_Exercise objective_: The first line of the entries through the line bearing "The codebase has": copy these lines exactly and return nothing else.

_Data items_:
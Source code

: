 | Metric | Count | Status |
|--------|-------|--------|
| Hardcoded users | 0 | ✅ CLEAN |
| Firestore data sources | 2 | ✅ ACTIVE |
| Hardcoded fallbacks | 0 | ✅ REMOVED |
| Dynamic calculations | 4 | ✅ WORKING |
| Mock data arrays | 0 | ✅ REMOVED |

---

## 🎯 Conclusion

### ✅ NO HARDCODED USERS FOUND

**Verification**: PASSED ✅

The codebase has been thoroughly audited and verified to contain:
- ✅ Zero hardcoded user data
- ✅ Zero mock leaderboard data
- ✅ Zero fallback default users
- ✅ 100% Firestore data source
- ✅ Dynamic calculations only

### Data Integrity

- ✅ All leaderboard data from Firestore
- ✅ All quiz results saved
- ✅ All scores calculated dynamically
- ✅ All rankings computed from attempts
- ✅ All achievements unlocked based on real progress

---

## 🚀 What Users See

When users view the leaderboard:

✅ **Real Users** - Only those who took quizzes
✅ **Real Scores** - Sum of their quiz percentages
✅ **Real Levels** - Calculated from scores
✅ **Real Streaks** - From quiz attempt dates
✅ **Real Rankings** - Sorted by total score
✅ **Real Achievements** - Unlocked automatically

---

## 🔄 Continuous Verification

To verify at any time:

_Solution to the problem_:
Source code

: | Metric | Count | Status |
|--------|-------|--------|
| Hardcoded users | 0 | ✅ CLEAN |
| Firestore data sources | 2 | ✅ ACTIVE |
| Hardcoded fallbacks | 0 | ✅ REMOVED |
| Dynamic calculations | 4 | ✅ WORKING |
| Mock data arrays | 0 | ✅ REMOVED |

---

## 🎯 Conclusion

### ✅ NO HARDCODED USERS FOUND

**Verification**: PASSED ✅

The codebase has been thoroughly audited and verified to contain:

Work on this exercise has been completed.